Worse, they forfeited winnable races by nominating novices, cranks, and candidates whose primary qualifications were belligerence and fealty to Donald Trump. With a serious nominee for governor and a better nominee for Senate, Pat Toomey’s Senate seat could have been kept. Any number of Republicans could, if nominated, have won the New Hampshire and Georgia Senate races or the race for governor of Wisconsin. A Republican who passed the test of normality could have performed better in the Arizona Senate race. In Michigan, Republicans lost a seat after they booted Representative Peter Meijer in the primary for voting to impeach Trump after the Capitol riot, in favor of a Trump-backed candidate.
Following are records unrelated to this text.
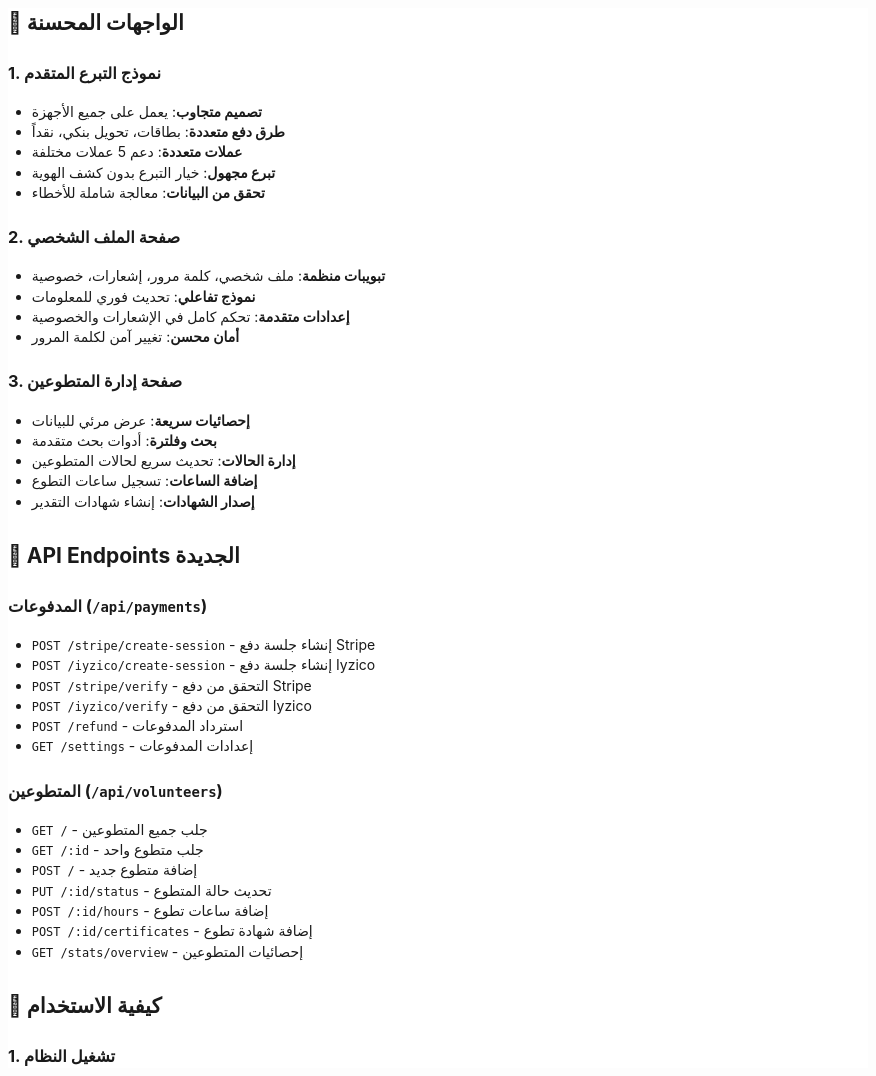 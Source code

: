 ## 🎨 الواجهات المحسنة

### 1. نموذج التبرع المتقدم

- **تصميم متجاوب**: يعمل على جميع الأجهزة
- **طرق دفع متعددة**: بطاقات، تحويل بنكي، نقداً
- **عملات متعددة**: دعم 5 عملات مختلفة
- **تبرع مجهول**: خيار التبرع بدون كشف الهوية
- **تحقق من البيانات**: معالجة شاملة للأخطاء

### 2. صفحة الملف الشخصي

- **تبويبات منظمة**: ملف شخصي، كلمة مرور، إشعارات، خصوصية
- **نموذج تفاعلي**: تحديث فوري للمعلومات
- **إعدادات متقدمة**: تحكم كامل في الإشعارات والخصوصية
- **أمان محسن**: تغيير آمن لكلمة المرور

### 3. صفحة إدارة المتطوعين

- **إحصائيات سريعة**: عرض مرئي للبيانات
- **بحث وفلترة**: أدوات بحث متقدمة
- **إدارة الحالات**: تحديث سريع لحالات المتطوعين
- **إضافة الساعات**: تسجيل ساعات التطوع
- **إصدار الشهادات**: إنشاء شهادات التقدير

## 🔧 API Endpoints الجديدة

### المدفوعات (`/api/payments`)

- `POST /stripe/create-session` - إنشاء جلسة دفع Stripe
- `POST /iyzico/create-session` - إنشاء جلسة دفع Iyzico
- `POST /stripe/verify` - التحقق من دفع Stripe
- `POST /iyzico/verify` - التحقق من دفع Iyzico
- `POST /refund` - استرداد المدفوعات
- `GET /settings` - إعدادات المدفوعات

### المتطوعين (`/api/volunteers`)

- `GET /` - جلب جميع المتطوعين
- `GET /:id` - جلب متطوع واحد
- `POST /` - إضافة متطوع جديد
- `PUT /:id/status` - تحديث حالة المتطوع
- `POST /:id/hours` - إضافة ساعات تطوع
- `POST /:id/certificates` - إضافة شهادة تطوع
- `GET /stats/overview` - إحصائيات المتطوعين

## 🚀 كيفية الاستخدام

### 1. تشغيل النظام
Although the seat was redistricted in favor of Democrats, it’s worth remembering that Meijer beat the Democratic representative-elect, Hillary Scholten, by six points in 2020, a much less favorable year for Republicans.

The Republican winners of this election were governors such as Mike DeWine of Ohio, Ron DeSantis of Florida, and Brian Kemp of Georgia. They are a varied bunch. DeWine kept Covid restrictions longer than the other two, and DeSantis and Kemp have been tougher on woke corporations. What they have in common, besides incumbency, is a conservatism focused on voters’ priorities.